Westpac expects the cash rate to be cut to a new low of 0.75% in October’s RBA board meeting.
“Month to month timing of RBA moves is imprecise but with the case for lower rates quite clear and both US Federal Reserve and European Central Bank likely to be easing policy in the next week or so the next meeting in October seems a sensible time for the Reserve Bank to deliver the next rate cut,” Mr Evans said.
“Westpac expects a second cut in February 2020, which we believe will follow further cuts from the Federal Reserve by year’s end.”
Tax offsets still rolling in
According to the report, the survey included additional questions on the tax offset payments made available to Australian taxpayers from July 1.
The results show that just 16% of consumers have reported receiving a payment so far, while Westpac also expects roughly 30% of households will likely receive a ‘meaningful’ rebate.
This means about half of eligible consumers have received their payment already, which perhaps lends credence to Treasurer Josh Frydenberg’s response to last week’s slow GDP growth data.
In seasonally adjusted terms, the GDP grew 0.5% over the June quarter, pulling down the annual growth rate to 1.4% from 1.8%, which is the slowest annual pace recorded since the GFC.
In response to the data, Mr Frydenberg said the fundamentals of the Australian economy are still strong, and that the results of recent stimulus would be seen from the September quarter onwards.
“Significantly, these numbers do not incorporate the passage through the Parliament of the most significant tax cuts in more than 20 years and the full impact of the 50 basis point reduction in interest rates,” he said.

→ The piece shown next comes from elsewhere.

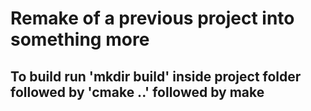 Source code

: # Remake of a previous project into something more 

## To build run 'mkdir build' inside project folder followed by 'cmake ..' followed by make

Of those who had received their tax offset, 29% planned to spend all of it while 16% planned to spend more than half.
The remaining respondents wanted to spend less than half while 25% intend to save the full payment.
Similar research from ME in July found 48% intended to save their tax refund, while 32% wanted to spend it on debts such as home loans or credit cards.
Consumers less keen on spending
The report shows consumer attitudes towards spending fell in September, with spending on discretionary and big-ticket items particularly weak over the past year.
“The ‘time to buy a major household item’ sub-index declined 2.8%, unwinding all of last month’s modest gain and taking the sub-index well below its long-run average again,” Mr Evans said.
Yet consumer preference for storing their money looks to be switching away from cash-based options.
Responses to ‘the wisest place to store your savings’ show 61% favour deposits, superannuation or paying down debt as the best place for savings compared to 64% in June.
The proportion of people favouring real estate rose slightly from 10% to 12% and the proportion favouring shares dipped from 10% to 9%.
Interestingly, the proportion of respondents who don’t know the wisest place to store their savings is at the highest point since the survey began in 1974 (9%).
The ‘time to buy a dwelling’ index also declined by 2.9% over the month, reversing most of the previous month’s gain.